Al pasar los días nuestro héroe se nos fue poniendo triste, cada vez más callado, más ausente, más distante. Más herido.
—Mirá, Vla, —le dije yo con un tono de voz que sugería una tregua—, a veces es mejor hacer algunas preguntas y dejar de cargar una pesada cruz, deberías decirle a la niña Lucía lo mucho que la extrañas y cruzar los dedos para que ella diga lo mismo.
—Y si resulta que no me extraña? —Preguntó Vladimir con los ojos brillando de curiosidad…
—Pues si resulta que no te extraña deberás ser fuerte y continuar viviendo. Sé que dolerá, Vla, pero es peor estarse muriendo con las dudas.
De regreso al viejo corredor de la casita de adobe, nos encontramos a Vladimir haciendo la llamada más importante de su corta vida, la respuesta puede hacerlo el chico más feliz del pequeño mundo donde habita o puede doler tanto que tendremos que esperar algún tiempo mientras sana su corazón.

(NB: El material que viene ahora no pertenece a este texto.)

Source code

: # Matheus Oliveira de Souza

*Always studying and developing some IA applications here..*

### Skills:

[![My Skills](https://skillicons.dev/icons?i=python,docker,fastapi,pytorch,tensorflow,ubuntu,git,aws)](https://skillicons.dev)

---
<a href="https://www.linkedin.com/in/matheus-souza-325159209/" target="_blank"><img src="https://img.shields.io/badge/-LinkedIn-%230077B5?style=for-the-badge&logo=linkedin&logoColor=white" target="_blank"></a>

Les decía que escuché su voz al quebrarse. Pero era algo más… también se rompía su corazón. No tenía intención de escuchar los pormenores de la conversación, solo tenía interés en Vladimir, porque conocía lo que podía dolerle la resolución. Lo vi guardar silencio durante unos minutos, solo escuchando atentamente la respuesta que Lucía le daba, lloraba como lluvia, incesante, se veía que en su interior se desataba una tormenta.
A lo lejos la tarde parecía rendirse ante el ocaso, la arena de la playa poco a poco iba quedándose sin huellas, a medida que la marea subía y volvía a borrar los pasos de todos, dejando la playa como nueva. Ni las palmeras querían moverse, la brisa del mar también parecía ahogarse en el lamento de la tarde, en las señales de derrota que Vladimir mandaba desde la mecedora.
Entonces lo vi enderezarse y respirar profundo, lo vi levantarse de la silla y caminar derecho a la baranda de bambúes al otro extremo del alero, hasta donde alcanzaba el largo cable del teléfono. Ahí se apoyó con todo el miedo que le quedaba, y dijo de forma lenta las palabras que empezaron este escrito: «No quiero estar presente si vas a decirme adiós…»
Y al otro lado del teléfono se quedó Lucía, y el sonido que produce un auricular al colgarse, se quedó para siempre con Vladimir, como su única respuesta.